### Problem details
A faithful copy of every record is needed here. Images must not appear in it.

### Working data
>>>>
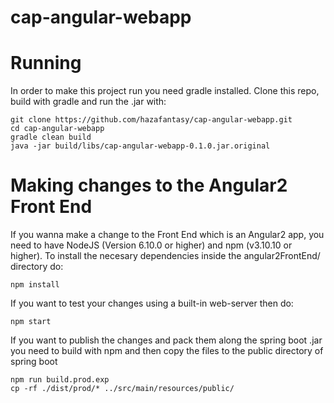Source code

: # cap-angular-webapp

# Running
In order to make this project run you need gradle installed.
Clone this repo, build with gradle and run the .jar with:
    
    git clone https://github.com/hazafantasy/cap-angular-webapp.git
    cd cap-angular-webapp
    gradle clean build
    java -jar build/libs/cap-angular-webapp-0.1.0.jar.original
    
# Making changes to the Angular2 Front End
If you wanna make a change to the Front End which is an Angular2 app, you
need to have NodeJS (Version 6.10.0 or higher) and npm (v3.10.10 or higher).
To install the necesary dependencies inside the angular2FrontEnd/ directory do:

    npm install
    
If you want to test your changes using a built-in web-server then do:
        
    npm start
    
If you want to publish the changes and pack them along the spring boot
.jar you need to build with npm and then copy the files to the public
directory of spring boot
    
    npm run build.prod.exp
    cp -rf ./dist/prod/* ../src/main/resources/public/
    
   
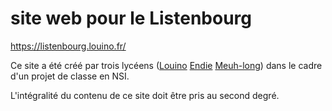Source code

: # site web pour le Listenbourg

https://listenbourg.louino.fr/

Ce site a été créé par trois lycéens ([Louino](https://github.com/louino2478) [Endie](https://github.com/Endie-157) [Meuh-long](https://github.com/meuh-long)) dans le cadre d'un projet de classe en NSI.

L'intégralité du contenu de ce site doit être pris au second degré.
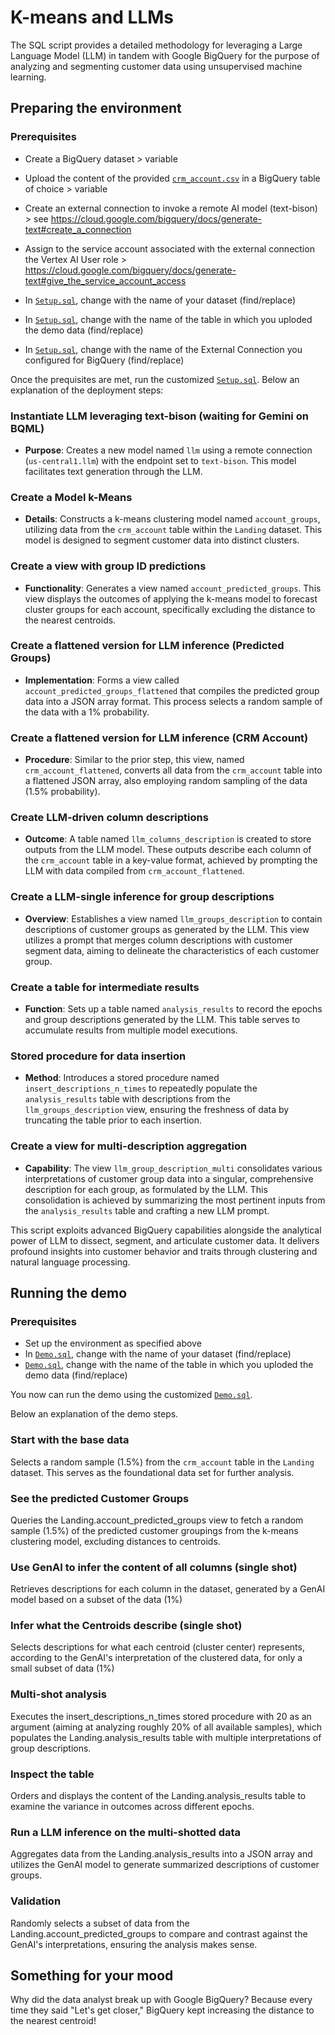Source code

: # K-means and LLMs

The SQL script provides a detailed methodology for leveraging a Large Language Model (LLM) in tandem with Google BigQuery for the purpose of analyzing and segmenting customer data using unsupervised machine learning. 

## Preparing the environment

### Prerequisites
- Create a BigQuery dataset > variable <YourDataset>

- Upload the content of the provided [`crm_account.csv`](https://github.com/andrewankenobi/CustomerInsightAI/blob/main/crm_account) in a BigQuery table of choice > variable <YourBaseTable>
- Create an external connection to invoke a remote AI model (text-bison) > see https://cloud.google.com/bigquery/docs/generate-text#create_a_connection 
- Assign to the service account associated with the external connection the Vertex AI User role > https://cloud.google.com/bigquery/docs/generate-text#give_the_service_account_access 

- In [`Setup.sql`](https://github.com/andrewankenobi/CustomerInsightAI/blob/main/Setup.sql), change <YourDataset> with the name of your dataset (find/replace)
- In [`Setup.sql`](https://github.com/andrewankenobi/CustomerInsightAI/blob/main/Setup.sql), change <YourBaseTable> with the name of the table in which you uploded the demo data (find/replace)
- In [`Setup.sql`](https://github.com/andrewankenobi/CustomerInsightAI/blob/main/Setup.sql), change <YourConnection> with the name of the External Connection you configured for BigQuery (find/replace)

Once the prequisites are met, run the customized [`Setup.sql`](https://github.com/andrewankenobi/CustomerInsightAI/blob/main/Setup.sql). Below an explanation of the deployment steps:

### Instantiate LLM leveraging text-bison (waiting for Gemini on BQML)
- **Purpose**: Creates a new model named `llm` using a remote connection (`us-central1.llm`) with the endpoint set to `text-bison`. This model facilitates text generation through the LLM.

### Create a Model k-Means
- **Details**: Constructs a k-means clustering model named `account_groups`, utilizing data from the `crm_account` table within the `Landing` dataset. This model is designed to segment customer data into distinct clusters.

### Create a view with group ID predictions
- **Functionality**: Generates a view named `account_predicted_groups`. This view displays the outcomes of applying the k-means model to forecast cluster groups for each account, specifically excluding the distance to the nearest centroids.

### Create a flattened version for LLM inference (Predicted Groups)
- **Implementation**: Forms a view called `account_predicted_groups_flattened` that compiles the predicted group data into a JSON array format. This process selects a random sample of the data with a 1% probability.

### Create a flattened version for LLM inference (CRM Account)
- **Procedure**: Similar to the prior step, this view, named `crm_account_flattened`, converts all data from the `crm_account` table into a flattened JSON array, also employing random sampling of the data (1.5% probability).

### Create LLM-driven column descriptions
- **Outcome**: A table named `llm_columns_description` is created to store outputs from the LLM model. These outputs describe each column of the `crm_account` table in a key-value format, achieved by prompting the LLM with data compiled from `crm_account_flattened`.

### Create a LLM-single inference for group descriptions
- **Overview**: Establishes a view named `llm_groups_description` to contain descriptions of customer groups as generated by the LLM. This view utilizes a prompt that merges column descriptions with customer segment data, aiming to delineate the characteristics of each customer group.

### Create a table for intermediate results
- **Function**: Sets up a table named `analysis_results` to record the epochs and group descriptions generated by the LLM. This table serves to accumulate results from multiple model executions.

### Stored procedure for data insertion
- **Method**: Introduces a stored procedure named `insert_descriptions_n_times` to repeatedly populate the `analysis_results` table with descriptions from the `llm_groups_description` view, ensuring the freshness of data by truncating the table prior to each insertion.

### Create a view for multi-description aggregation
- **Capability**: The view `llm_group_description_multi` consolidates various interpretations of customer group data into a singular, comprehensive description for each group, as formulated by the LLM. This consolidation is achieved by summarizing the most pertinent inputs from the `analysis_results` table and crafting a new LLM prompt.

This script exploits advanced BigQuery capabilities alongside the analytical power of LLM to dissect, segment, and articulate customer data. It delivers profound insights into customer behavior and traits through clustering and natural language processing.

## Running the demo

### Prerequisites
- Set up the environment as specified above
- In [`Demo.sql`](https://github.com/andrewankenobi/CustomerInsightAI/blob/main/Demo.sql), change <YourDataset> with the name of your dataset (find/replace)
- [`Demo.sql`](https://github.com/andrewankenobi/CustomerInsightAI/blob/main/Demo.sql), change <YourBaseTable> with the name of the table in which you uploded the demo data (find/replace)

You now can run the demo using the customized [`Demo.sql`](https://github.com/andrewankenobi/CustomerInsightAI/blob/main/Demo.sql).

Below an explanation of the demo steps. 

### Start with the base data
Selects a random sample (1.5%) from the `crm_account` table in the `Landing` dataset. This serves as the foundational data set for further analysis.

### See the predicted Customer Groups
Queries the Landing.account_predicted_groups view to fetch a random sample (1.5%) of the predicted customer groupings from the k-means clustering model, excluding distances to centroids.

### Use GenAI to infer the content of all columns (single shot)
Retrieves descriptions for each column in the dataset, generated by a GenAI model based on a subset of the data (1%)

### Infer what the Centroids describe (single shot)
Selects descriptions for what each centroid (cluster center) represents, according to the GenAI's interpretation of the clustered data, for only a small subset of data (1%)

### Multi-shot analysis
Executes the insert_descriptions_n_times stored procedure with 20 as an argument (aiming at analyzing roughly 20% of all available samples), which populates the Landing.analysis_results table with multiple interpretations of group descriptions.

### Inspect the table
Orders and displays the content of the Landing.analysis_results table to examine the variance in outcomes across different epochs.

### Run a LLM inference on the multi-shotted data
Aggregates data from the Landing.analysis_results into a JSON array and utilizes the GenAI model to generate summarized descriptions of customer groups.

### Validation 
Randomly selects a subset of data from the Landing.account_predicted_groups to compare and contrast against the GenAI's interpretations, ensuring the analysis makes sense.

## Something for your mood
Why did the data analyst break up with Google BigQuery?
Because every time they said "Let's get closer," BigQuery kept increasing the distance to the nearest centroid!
<<<<
### Solution to the exercise
Source code

: # cap-angular-webapp

# Running
In order to make this project run you need gradle installed.
Clone this repo, build with gradle and run the .jar with:
    
    git clone https://github.com/hazafantasy/cap-angular-webapp.git
    cd cap-angular-webapp
    gradle clean build
    java -jar build/libs/cap-angular-webapp-0.1.0.jar.original
    
# Making changes to the Angular2 Front End
If you wanna make a change to the Front End which is an Angular2 app, you
need to have NodeJS (Version 6.10.0 or higher) and npm (v3.10.10 or higher).
To install the necesary dependencies inside the angular2FrontEnd/ directory do:

    npm install
    
If you want to test your changes using a built-in web-server then do:
        
    npm start
    
If you want to publish the changes and pack them along the spring boot
.jar you need to build with npm and then copy the files to the public
directory of spring boot
    
    npm run build.prod.exp
    cp -rf ./dist/prod/* ../src/main/resources/public/
    
   
Source code

: # site web pour le Listenbourg

https://listenbourg.louino.fr/

Ce site a été créé par trois lycéens ([Louino](https://github.com/louino2478) [Endie](https://github.com/Endie-157) [Meuh-long](https://github.com/meuh-long)) dans le cadre d'un projet de classe en NSI.

L'intégralité du contenu de ce site doit être pris au second degré.
Source code

: # K-means and LLMs

The SQL script provides a detailed methodology for leveraging a Large Language Model (LLM) in tandem with Google BigQuery for the purpose of analyzing and segmenting customer data using unsupervised machine learning. 

## Preparing the environment

### Prerequisites
- Create a BigQuery dataset > variable <YourDataset>

- Upload the content of the provided [`crm_account.csv`](https://github.com/andrewankenobi/CustomerInsightAI/blob/main/crm_account) in a BigQuery table of choice > variable <YourBaseTable>
- Create an external connection to invoke a remote AI model (text-bison) > see https://cloud.google.com/bigquery/docs/generate-text#create_a_connection 
- Assign to the service account associated with the external connection the Vertex AI User role > https://cloud.google.com/bigquery/docs/generate-text#give_the_service_account_access 

- In [`Setup.sql`](https://github.com/andrewankenobi/CustomerInsightAI/blob/main/Setup.sql), change <YourDataset> with the name of your dataset (find/replace)
- In [`Setup.sql`](https://github.com/andrewankenobi/CustomerInsightAI/blob/main/Setup.sql), change <YourBaseTable> with the name of the table in which you uploded the demo data (find/replace)
- In [`Setup.sql`](https://github.com/andrewankenobi/CustomerInsightAI/blob/main/Setup.sql), change <YourConnection> with the name of the External Connection you configured for BigQuery (find/replace)

Once the prequisites are met, run the customized [`Setup.sql`](https://github.com/andrewankenobi/CustomerInsightAI/blob/main/Setup.sql). Below an explanation of the deployment steps:

### Instantiate LLM leveraging text-bison (waiting for Gemini on BQML)
- **Purpose**: Creates a new model named `llm` using a remote connection (`us-central1.llm`) with the endpoint set to `text-bison`. This model facilitates text generation through the LLM.

### Create a Model k-Means
- **Details**: Constructs a k-means clustering model named `account_groups`, utilizing data from the `crm_account` table within the `Landing` dataset. This model is designed to segment customer data into distinct clusters.

### Create a view with group ID predictions
- **Functionality**: Generates a view named `account_predicted_groups`. This view displays the outcomes of applying the k-means model to forecast cluster groups for each account, specifically excluding the distance to the nearest centroids.

### Create a flattened version for LLM inference (Predicted Groups)
- **Implementation**: Forms a view called `account_predicted_groups_flattened` that compiles the predicted group data into a JSON array format. This process selects a random sample of the data with a 1% probability.

### Create a flattened version for LLM inference (CRM Account)
- **Procedure**: Similar to the prior step, this view, named `crm_account_flattened`, converts all data from the `crm_account` table into a flattened JSON array, also employing random sampling of the data (1.5% probability).

### Create LLM-driven column descriptions
- **Outcome**: A table named `llm_columns_description` is created to store outputs from the LLM model. These outputs describe each column of the `crm_account` table in a key-value format, achieved by prompting the LLM with data compiled from `crm_account_flattened`.

### Create a LLM-single inference for group descriptions
- **Overview**: Establishes a view named `llm_groups_description` to contain descriptions of customer groups as generated by the LLM. This view utilizes a prompt that merges column descriptions with customer segment data, aiming to delineate the characteristics of each customer group.

### Create a table for intermediate results
- **Function**: Sets up a table named `analysis_results` to record the epochs and group descriptions generated by the LLM. This table serves to accumulate results from multiple model executions.

### Stored procedure for data insertion
- **Method**: Introduces a stored procedure named `insert_descriptions_n_times` to repeatedly populate the `analysis_results` table with descriptions from the `llm_groups_description` view, ensuring the freshness of data by truncating the table prior to each insertion.

### Create a view for multi-description aggregation
- **Capability**: The view `llm_group_description_multi` consolidates various interpretations of customer group data into a singular, comprehensive description for each group, as formulated by the LLM. This consolidation is achieved by summarizing the most pertinent inputs from the `analysis_results` table and crafting a new LLM prompt.

This script exploits advanced BigQuery capabilities alongside the analytical power of LLM to dissect, segment, and articulate customer data. It delivers profound insights into customer behavior and traits through clustering and natural language processing.

## Running the demo

### Prerequisites
- Set up the environment as specified above
- In [`Demo.sql`](https://github.com/andrewankenobi/CustomerInsightAI/blob/main/Demo.sql), change <YourDataset> with the name of your dataset (find/replace)
- [`Demo.sql`](https://github.com/andrewankenobi/CustomerInsightAI/blob/main/Demo.sql), change <YourBaseTable> with the name of the table in which you uploded the demo data (find/replace)

You now can run the demo using the customized [`Demo.sql`](https://github.com/andrewankenobi/CustomerInsightAI/blob/main/Demo.sql).

Below an explanation of the demo steps. 

### Start with the base data
Selects a random sample (1.5%) from the `crm_account` table in the `Landing` dataset. This serves as the foundational data set for further analysis.

### See the predicted Customer Groups
Queries the Landing.account_predicted_groups view to fetch a random sample (1.5%) of the predicted customer groupings from the k-means clustering model, excluding distances to centroids.

### Use GenAI to infer the content of all columns (single shot)
Retrieves descriptions for each column in the dataset, generated by a GenAI model based on a subset of the data (1%)

### Infer what the Centroids describe (single shot)
Selects descriptions for what each centroid (cluster center) represents, according to the GenAI's interpretation of the clustered data, for only a small subset of data (1%)

### Multi-shot analysis
Executes the insert_descriptions_n_times stored procedure with 20 as an argument (aiming at analyzing roughly 20% of all available samples), which populates the Landing.analysis_results table with multiple interpretations of group descriptions.

### Inspect the table
Orders and displays the content of the Landing.analysis_results table to examine the variance in outcomes across different epochs.

### Run a LLM inference on the multi-shotted data
Aggregates data from the Landing.analysis_results into a JSON array and utilizes the GenAI model to generate summarized descriptions of customer groups.

### Validation 
Randomly selects a subset of data from the Landing.account_predicted_groups to compare and contrast against the GenAI's interpretations, ensuring the analysis makes sense.

## Something for your mood
Why did the data analyst break up with Google BigQuery?
Because every time they said "Let's get closer," BigQuery kept increasing the distance to the nearest centroid!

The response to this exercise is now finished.